### EXERCISE DESCRIPTION
Return the records below character for character.

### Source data
- Opening Delimiter -

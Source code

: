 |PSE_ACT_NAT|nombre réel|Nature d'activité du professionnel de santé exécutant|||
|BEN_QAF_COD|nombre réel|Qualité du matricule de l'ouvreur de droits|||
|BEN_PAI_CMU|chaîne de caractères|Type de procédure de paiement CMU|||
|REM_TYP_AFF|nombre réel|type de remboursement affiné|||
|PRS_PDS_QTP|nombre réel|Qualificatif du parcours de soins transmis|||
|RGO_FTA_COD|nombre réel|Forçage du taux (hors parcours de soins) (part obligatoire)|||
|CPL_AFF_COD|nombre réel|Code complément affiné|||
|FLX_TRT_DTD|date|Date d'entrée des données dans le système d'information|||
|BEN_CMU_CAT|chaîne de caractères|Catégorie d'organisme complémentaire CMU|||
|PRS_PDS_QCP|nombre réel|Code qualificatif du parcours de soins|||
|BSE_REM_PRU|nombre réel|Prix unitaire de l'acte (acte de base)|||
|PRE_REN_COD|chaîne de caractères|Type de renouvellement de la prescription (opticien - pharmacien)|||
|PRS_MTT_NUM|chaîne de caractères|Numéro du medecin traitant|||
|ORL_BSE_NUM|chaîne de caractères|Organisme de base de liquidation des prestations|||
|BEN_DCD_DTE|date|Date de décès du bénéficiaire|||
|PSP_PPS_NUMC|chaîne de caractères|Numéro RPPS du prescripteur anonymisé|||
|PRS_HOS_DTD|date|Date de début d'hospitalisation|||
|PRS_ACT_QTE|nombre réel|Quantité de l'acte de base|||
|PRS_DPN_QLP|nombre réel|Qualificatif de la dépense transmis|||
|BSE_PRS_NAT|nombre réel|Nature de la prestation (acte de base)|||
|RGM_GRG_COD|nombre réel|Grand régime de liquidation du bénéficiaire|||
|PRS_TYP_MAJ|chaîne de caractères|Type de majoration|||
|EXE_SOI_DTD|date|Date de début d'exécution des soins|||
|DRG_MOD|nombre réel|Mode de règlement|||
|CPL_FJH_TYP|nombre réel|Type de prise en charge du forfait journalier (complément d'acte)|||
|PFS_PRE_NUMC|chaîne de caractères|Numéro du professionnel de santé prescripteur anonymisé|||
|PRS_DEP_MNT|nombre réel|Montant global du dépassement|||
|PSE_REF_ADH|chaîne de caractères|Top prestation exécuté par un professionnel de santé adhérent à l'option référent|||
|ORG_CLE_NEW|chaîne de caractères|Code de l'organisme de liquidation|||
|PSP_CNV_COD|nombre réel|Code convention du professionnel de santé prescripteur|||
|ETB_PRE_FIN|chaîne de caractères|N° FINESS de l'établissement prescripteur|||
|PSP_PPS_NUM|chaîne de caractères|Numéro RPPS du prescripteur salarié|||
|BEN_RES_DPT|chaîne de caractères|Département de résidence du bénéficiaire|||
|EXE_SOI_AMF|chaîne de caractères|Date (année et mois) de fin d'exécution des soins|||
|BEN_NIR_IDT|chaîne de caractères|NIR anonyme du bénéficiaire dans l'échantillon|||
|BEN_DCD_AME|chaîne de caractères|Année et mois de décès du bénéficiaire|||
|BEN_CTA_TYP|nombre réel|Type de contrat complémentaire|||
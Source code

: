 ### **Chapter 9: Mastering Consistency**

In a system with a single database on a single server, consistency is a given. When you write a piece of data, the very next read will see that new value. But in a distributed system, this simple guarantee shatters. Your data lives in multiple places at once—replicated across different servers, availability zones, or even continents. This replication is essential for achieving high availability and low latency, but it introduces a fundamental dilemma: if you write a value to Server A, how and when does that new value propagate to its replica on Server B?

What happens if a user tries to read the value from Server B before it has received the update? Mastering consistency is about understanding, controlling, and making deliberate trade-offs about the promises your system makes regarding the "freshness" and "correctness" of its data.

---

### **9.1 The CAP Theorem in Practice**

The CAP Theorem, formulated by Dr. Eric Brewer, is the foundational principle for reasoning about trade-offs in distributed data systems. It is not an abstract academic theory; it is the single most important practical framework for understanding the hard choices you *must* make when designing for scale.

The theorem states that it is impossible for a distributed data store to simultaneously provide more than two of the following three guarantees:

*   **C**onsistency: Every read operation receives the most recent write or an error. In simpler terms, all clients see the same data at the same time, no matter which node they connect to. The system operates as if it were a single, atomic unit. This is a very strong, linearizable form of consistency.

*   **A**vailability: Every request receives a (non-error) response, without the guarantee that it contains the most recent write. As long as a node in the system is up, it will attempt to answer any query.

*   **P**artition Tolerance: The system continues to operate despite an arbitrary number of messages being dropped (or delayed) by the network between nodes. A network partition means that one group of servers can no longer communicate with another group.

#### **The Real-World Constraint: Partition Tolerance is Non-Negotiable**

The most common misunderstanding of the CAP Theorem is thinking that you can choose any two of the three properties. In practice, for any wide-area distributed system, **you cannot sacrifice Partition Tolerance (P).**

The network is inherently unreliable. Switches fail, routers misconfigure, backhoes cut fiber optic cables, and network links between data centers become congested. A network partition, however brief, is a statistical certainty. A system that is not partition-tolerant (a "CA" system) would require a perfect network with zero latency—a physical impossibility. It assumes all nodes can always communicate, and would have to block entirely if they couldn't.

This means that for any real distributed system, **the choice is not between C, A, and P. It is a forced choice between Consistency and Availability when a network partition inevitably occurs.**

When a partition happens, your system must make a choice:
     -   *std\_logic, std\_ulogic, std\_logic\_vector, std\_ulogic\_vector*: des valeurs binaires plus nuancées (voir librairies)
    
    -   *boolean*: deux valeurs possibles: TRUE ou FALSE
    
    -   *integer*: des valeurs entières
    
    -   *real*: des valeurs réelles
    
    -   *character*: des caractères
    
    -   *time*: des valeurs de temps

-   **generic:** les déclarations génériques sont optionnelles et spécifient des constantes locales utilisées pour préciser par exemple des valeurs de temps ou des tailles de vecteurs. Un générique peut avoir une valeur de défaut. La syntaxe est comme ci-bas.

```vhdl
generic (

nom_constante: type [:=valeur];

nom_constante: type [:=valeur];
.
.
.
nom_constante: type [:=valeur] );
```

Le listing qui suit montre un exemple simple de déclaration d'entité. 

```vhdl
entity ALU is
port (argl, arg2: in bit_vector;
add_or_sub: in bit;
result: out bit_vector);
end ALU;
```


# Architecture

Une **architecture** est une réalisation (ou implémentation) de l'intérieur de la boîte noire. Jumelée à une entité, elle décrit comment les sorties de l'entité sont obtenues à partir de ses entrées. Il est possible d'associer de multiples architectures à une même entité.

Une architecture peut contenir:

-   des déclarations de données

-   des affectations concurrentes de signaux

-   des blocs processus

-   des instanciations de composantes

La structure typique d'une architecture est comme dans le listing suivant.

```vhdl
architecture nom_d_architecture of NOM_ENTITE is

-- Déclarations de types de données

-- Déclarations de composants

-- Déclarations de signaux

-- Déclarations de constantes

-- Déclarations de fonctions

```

- Closing Delimiter -

### EXERCISE ANSWER
Source code

: |PSE_ACT_NAT|nombre réel|Nature d'activité du professionnel de santé exécutant|||
|BEN_QAF_COD|nombre réel|Qualité du matricule de l'ouvreur de droits|||
|BEN_PAI_CMU|chaîne de caractères|Type de procédure de paiement CMU|||
|REM_TYP_AFF|nombre réel|type de remboursement affiné|||
|PRS_PDS_QTP|nombre réel|Qualificatif du parcours de soins transmis|||
|RGO_FTA_COD|nombre réel|Forçage du taux (hors parcours de soins) (part obligatoire)|||
|CPL_AFF_COD|nombre réel|Code complément affiné|||
|FLX_TRT_DTD|date|Date d'entrée des données dans le système d'information|||
|BEN_CMU_CAT|chaîne de caractères|Catégorie d'organisme complémentaire CMU|||
|PRS_PDS_QCP|nombre réel|Code qualificatif du parcours de soins|||
|BSE_REM_PRU|nombre réel|Prix unitaire de l'acte (acte de base)|||
|PRE_REN_COD|chaîne de caractères|Type de renouvellement de la prescription (opticien - pharmacien)|||
|PRS_MTT_NUM|chaîne de caractères|Numéro du medecin traitant|||
|ORL_BSE_NUM|chaîne de caractères|Organisme de base de liquidation des prestations|||
|BEN_DCD_DTE|date|Date de décès du bénéficiaire|||
|PSP_PPS_NUMC|chaîne de caractères|Numéro RPPS du prescripteur anonymisé|||
|PRS_HOS_DTD|date|Date de début d'hospitalisation|||
|PRS_ACT_QTE|nombre réel|Quantité de l'acte de base|||
|PRS_DPN_QLP|nombre réel|Qualificatif de la dépense transmis|||
|BSE_PRS_NAT|nombre réel|Nature de la prestation (acte de base)|||
|RGM_GRG_COD|nombre réel|Grand régime de liquidation du bénéficiaire|||
|PRS_TYP_MAJ|chaîne de caractères|Type de majoration|||
|EXE_SOI_DTD|date|Date de début d'exécution des soins|||
|DRG_MOD|nombre réel|Mode de règlement|||
|CPL_FJH_TYP|nombre réel|Type de prise en charge du forfait journalier (complément d'acte)|||
|PFS_PRE_NUMC|chaîne de caractères|Numéro du professionnel de santé prescripteur anonymisé|||
|PRS_DEP_MNT|nombre réel|Montant global du dépassement|||
|PSE_REF_ADH|chaîne de caractères|Top prestation exécuté par un professionnel de santé adhérent à l'option référent|||
|ORG_CLE_NEW|chaîne de caractères|Code de l'organisme de liquidation|||
|PSP_CNV_COD|nombre réel|Code convention du professionnel de santé prescripteur|||
|ETB_PRE_FIN|chaîne de caractères|N° FINESS de l'établissement prescripteur|||
|PSP_PPS_NUM|chaîne de caractères|Numéro RPPS du prescripteur salarié|||
|BEN_RES_DPT|chaîne de caractères|Département de résidence du bénéficiaire|||
|EXE_SOI_AMF|chaîne de caractères|Date (année et mois) de fin d'exécution des soins|||
|BEN_NIR_IDT|chaîne de caractères|NIR anonyme du bénéficiaire dans l'échantillon|||
|BEN_DCD_AME|chaîne de caractères|Année et mois de décès du bénéficiaire|||
|BEN_CTA_TYP|nombre réel|Type de contrat complémentaire|||
Source code

: ### **Chapter 9: Mastering Consistency**

In a system with a single database on a single server, consistency is a given. When you write a piece of data, the very next read will see that new value. But in a distributed system, this simple guarantee shatters. Your data lives in multiple places at once—replicated across different servers, availability zones, or even continents. This replication is essential for achieving high availability and low latency, but it introduces a fundamental dilemma: if you write a value to Server A, how and when does that new value propagate to its replica on Server B?

What happens if a user tries to read the value from Server B before it has received the update? Mastering consistency is about understanding, controlling, and making deliberate trade-offs about the promises your system makes regarding the "freshness" and "correctness" of its data.

---

### **9.1 The CAP Theorem in Practice**

The CAP Theorem, formulated by Dr. Eric Brewer, is the foundational principle for reasoning about trade-offs in distributed data systems. It is not an abstract academic theory; it is the single most important practical framework for understanding the hard choices you *must* make when designing for scale.

The theorem states that it is impossible for a distributed data store to simultaneously provide more than two of the following three guarantees:

*   **C**onsistency: Every read operation receives the most recent write or an error. In simpler terms, all clients see the same data at the same time, no matter which node they connect to. The system operates as if it were a single, atomic unit. This is a very strong, linearizable form of consistency.

*   **A**vailability: Every request receives a (non-error) response, without the guarantee that it contains the most recent write. As long as a node in the system is up, it will attempt to answer any query.

*   **P**artition Tolerance: The system continues to operate despite an arbitrary number of messages being dropped (or delayed) by the network between nodes. A network partition means that one group of servers can no longer communicate with another group.

#### **The Real-World Constraint: Partition Tolerance is Non-Negotiable**

The most common misunderstanding of the CAP Theorem is thinking that you can choose any two of the three properties. In practice, for any wide-area distributed system, **you cannot sacrifice Partition Tolerance (P).**

The network is inherently unreliable. Switches fail, routers misconfigure, backhoes cut fiber optic cables, and network links between data centers become congested. A network partition, however brief, is a statistical certainty. A system that is not partition-tolerant (a "CA" system) would require a perfect network with zero latency—a physical impossibility. It assumes all nodes can always communicate, and would have to block entirely if they couldn't.

This means that for any real distributed system, **the choice is not between C, A, and P. It is a forced choice between Consistency and Availability when a network partition inevitably occurs.**

When a partition happens, your system must make a choice:
     -   *std\_logic, std\_ulogic, std\_logic\_vector, std\_ulogic\_vector*: des valeurs binaires plus nuancées (voir librairies)
    
    -   *boolean*: deux valeurs possibles: TRUE ou FALSE
    
    -   *integer*: des valeurs entières
    
    -   *real*: des valeurs réelles
    
    -   *character*: des caractères
    
    -   *time*: des valeurs de temps

-   **generic:** les déclarations génériques sont optionnelles et spécifient des constantes locales utilisées pour préciser par exemple des valeurs de temps ou des tailles de vecteurs. Un générique peut avoir une valeur de défaut. La syntaxe est comme ci-bas.

```vhdl
generic (

nom_constante: type [:=valeur];

nom_constante: type [:=valeur];
.
.
.
nom_constante: type [:=valeur] );
```

Le listing qui suit montre un exemple simple de déclaration d'entité. 

```vhdl
entity ALU is
port (argl, arg2: in bit_vector;
add_or_sub: in bit;
result: out bit_vector);
end ALU;
```


# Architecture

Une **architecture** est une réalisation (ou implémentation) de l'intérieur de la boîte noire. Jumelée à une entité, elle décrit comment les sorties de l'entité sont obtenues à partir de ses entrées. Il est possible d'associer de multiples architectures à une même entité.

Une architecture peut contenir:

-   des déclarations de données

-   des affectations concurrentes de signaux

-   des blocs processus

-   des instanciations de composantes

La structure typique d'une architecture est comme dans le listing suivant.

```vhdl
architecture nom_d_architecture of NOM_ENTITE is

-- Déclarations de types de données

-- Déclarations de composants

-- Déclarations de signaux

-- Déclarations de constantes

-- Déclarations de fonctions

```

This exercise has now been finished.